══ Data shown
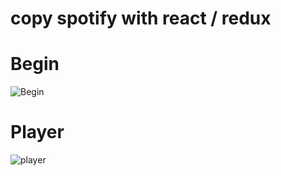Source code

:  # copy spotify with react / redux
 
 # Begin
 ![Begin](https://i.ibb.co/PZbLPVL/Firefox-Screenshot-2019-01-15-T22-23-03-396-Z.png)
 
 # Player
 ![player](https://i.ibb.co/23bRMTj/Firefox-Screenshot-2019-01-15-T22-24-16-966-Z.png)

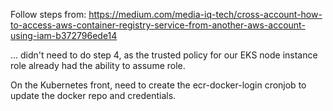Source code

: Follow steps from: https://medium.com/media-iq-tech/cross-account-how-to-access-aws-container-registry-service-from-another-aws-account-using-iam-b372796ede14

... didn't need to do step 4, as the trusted policy for our EKS node instance role
already had the ability to assume role.

On the Kubernetes front, need to create the ecr-docker-login cronjob to update the docker repo and credentials.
════
A verbatim copy of every entry is wanted; the pictures stay out of it.

Source code

:  # copy spotify with react / redux
 
 # Begin
 ![Begin](https://i.ibb.co/PZbLPVL/Firefox-Screenshot-2019-01-15-T22-23-03-396-Z.png)
 
 # Player
 ![player](https://i.ibb.co/23bRMTj/Firefox-Screenshot-2019-01-15-T22-24-16-966-Z.png)

Source code

: Follow steps from: https://medium.com/media-iq-tech/cross-account-how-to-access-aws-container-registry-service-from-another-aws-account-using-iam-b372796ede14

... didn't need to do step 4, as the trusted policy for our EKS node instance role
already had the ability to assume role.

On the Kubernetes front, need to create the ecr-docker-login cronjob to update the docker repo and credentials.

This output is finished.